Tous les samedis, Louiza, Rachida, Samira et les autres se retrouvent pour chanter ensemble et faire vibrer leur culture et leur langue d’origine. “Venir ici me permet de reprendre contact avec mes racines. Je connaissais Izran de mon enfance, j’entendais les chants dans les mariages”, explique Samira. Louiza ajoute: “Nous sommes issues de la deuxième génération. L’immigration implique de laisser un peu de soi dans notre pays d’origine pour s’intégrer au mieux. J’étais à la recherche de mon ‘moi amazigh’ et cet atelier me permet de l’explorer.” Rachida sourit: “J’ai l’impression de bien parler tamazight, c’est ma langue, mais souvent ma famille rigole. En venant ici, j’apprends d’autres mots et d’autres sens puisqu’on crée les paroles ensemble. Ça me fait aussi plaisir de partager ensuite cet héritage avec mon fils”.
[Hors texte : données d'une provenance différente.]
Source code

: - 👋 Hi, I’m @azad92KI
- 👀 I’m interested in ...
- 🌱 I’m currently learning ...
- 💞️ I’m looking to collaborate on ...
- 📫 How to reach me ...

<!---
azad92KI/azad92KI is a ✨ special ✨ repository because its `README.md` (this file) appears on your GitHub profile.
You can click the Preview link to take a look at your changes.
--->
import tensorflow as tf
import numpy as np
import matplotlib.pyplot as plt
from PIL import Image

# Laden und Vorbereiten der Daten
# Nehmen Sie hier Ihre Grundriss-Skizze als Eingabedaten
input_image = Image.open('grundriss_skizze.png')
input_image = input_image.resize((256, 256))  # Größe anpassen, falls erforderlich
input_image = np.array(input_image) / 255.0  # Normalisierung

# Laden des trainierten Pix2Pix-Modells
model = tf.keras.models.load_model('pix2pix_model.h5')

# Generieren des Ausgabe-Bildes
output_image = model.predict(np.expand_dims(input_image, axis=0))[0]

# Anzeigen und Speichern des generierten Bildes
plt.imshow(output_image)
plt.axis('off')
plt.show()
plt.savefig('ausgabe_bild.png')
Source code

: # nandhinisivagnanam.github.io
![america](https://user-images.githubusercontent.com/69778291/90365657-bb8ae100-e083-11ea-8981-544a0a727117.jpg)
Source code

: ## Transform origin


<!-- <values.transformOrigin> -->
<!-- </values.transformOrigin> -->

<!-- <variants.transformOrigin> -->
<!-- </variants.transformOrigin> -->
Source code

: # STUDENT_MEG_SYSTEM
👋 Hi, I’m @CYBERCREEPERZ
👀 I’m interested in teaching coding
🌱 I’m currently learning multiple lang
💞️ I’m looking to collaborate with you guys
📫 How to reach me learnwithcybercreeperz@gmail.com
Cet article est le second épisode d’une série sous forme de diptyque consacrée à la tradition Izran et soutenue par le Fonds pour le journalisme. Dans un premier article publié dans Imag n° 373 de septembre-octobre 2024 (pp. 34-38), la photojournaliste Johanna de Tessières et la journaliste Jehanne Bergé brossaient le portrait de la chanteuse bruxello-rifaine Fatoum : l’artiste participe à la lutte contre l’invisibilisation des femmes issues de l’immigration marocaine, et ce notamment à travers la réhabilitation des chants poétiques Izran. Dans cet épisode, pour retrouver les origines de cette tradition orale millénaire, Fatoum, Johanna et Jehanne sont parties à trois dans le Rif. L’artiste a permis le lien entre le Maroc et la Belgique en jouant le rôle de trait d’union, de traductrice et surtout de tisseuse de liens.
Quelques éléments de contexte
Bordée par la mer Méditerranée au nord, l’Algérie à l’est, le Moyen Atlas au sud et l’océan Atlantique à l’ouest, la région du Rif, composée de montagnes et de plaines, s’étend sur près de 500 km, de Tanger jusqu’à la Moulouya.
En 1912, l’Espagne envahit le Rif, tandis que les Français occupent le reste du Maroc. La résistance au protectorat donne lieu à plusieurs guerres anticoloniales conduites par Abdelkrim el-Khattabi. En 1956, l’indépendance du Maroc entraine une grave crise économique et politique. La population se soulève contre la centralisation du jeune État marocain, perçue comme une nouvelle forme de colonisation. Ce soulèvement est violemment réprimé par les Forces Armées Royales, et les habitants subissent une répression brutale ainsi qu’une misère croissante.
Entre 1964 et 1974, l’accord bilatéral d’échange de main-d’œuvre entre la Belgique et le Maroc permet à de nombreux Rifains de fuir la précarité. Cette émigration massive est encouragée, voire facilitée, par les autorités marocaines, soucieuses de désamorcer toute contestation. Peu à peu vidée d’une grande partie de sa population, la région est restée marginalisée pendant plusieurs décennies, éloignée des priorités de développement du pays.
La langue du peuple rifain, le tamazight, est officiellement reconnue par la constitution en 2011 comme langue de l’État au côté de l’arabe, “en tant que patrimoine commun à tous les Marocains”. En 2016 et 2017, un mouvement de contestation populaire éclate à Al Hoceïma, et reçoit un large soutien de la diaspora rifaine en Belgique. Des centaines de personnes sont arrêtées. En 2018, la justice marocaine condamne quatre leaders du mouvement à 20 ans de prison.
Aujourd’hui encore, malgré les récents efforts des autorités, le Rif demeure économiquement délaissé. Les infrastructures publiques restent souvent dysfonctionnelles, et le tamazight continue d’être peu enseigné dans les écoles.